START Records for this exercise

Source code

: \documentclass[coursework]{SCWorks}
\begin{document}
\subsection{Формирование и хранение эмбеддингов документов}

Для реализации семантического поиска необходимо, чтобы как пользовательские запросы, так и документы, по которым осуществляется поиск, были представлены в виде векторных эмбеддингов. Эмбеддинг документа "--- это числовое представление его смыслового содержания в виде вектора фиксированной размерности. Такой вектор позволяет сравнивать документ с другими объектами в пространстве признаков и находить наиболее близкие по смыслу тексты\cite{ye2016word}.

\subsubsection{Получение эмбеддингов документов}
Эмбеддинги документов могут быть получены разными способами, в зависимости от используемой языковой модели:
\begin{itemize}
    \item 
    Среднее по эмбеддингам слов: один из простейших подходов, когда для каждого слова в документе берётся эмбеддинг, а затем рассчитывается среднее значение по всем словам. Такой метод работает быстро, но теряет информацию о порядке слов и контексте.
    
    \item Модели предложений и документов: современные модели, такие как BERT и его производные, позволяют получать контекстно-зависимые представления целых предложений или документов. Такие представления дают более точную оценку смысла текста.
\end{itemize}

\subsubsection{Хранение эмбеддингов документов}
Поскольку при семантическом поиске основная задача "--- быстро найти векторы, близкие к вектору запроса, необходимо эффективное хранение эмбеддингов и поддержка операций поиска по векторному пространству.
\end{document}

END Records for this exercise
START Records for this exercise

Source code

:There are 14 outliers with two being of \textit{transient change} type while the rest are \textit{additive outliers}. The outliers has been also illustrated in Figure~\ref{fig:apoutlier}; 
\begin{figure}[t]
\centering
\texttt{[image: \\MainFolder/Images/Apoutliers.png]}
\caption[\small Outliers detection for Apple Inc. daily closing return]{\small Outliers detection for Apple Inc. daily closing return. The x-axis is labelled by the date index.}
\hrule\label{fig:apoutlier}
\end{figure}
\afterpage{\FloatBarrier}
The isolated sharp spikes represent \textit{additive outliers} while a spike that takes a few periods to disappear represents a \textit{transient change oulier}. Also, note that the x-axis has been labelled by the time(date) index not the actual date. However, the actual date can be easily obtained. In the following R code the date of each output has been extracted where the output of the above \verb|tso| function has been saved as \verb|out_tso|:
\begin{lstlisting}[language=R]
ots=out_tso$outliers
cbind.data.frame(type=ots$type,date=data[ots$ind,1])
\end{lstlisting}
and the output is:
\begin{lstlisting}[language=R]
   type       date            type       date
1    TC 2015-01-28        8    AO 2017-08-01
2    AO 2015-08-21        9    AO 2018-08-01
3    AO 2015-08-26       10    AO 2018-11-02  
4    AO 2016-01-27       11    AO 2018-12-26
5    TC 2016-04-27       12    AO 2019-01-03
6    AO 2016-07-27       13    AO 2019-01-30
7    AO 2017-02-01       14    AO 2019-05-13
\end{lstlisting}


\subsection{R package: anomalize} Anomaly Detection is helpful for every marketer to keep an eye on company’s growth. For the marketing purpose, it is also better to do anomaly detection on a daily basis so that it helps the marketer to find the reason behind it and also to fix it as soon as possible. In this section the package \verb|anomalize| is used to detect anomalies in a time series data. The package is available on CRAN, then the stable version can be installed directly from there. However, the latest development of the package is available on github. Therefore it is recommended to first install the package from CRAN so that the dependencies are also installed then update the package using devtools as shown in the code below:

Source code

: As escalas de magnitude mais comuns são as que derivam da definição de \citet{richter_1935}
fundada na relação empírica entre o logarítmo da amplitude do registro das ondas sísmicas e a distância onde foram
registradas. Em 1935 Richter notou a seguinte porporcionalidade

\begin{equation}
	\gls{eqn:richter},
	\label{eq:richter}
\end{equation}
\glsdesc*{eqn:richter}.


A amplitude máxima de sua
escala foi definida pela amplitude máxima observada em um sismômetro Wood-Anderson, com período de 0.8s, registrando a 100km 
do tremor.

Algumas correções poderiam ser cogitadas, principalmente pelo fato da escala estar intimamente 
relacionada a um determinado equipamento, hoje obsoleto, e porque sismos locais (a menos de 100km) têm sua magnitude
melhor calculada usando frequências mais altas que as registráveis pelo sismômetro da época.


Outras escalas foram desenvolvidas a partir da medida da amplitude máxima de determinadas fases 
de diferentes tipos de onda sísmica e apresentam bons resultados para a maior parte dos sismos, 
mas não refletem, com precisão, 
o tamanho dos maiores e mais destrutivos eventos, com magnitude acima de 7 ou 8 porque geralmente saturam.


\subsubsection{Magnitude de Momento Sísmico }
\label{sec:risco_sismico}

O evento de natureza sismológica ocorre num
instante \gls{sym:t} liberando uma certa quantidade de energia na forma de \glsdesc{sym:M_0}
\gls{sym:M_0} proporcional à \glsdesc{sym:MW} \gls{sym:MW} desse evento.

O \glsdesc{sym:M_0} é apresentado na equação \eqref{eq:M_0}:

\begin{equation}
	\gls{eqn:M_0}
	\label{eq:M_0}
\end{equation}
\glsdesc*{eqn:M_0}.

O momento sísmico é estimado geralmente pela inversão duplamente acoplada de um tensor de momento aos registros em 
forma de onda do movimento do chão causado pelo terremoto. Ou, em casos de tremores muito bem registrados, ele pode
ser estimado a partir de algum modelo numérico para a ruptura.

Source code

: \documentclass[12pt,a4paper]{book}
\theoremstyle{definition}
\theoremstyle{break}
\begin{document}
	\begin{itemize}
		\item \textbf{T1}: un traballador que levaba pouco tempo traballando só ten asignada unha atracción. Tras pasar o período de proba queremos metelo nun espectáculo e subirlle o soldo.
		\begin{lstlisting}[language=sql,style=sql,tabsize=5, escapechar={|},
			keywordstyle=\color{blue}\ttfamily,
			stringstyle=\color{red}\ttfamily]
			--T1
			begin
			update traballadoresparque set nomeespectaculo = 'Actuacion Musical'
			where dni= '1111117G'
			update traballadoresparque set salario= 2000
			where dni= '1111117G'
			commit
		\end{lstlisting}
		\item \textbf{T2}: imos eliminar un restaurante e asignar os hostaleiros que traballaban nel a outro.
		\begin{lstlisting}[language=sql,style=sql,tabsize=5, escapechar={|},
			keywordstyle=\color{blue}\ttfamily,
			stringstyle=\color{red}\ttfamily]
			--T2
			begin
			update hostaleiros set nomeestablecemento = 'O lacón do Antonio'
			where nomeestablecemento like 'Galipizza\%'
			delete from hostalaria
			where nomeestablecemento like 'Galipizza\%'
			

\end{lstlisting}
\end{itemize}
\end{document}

END Records for this exercise

(Task directions): Reply with the number of lines in the data above that contain "index", and with nothing else.

(Solution to the exercise): 2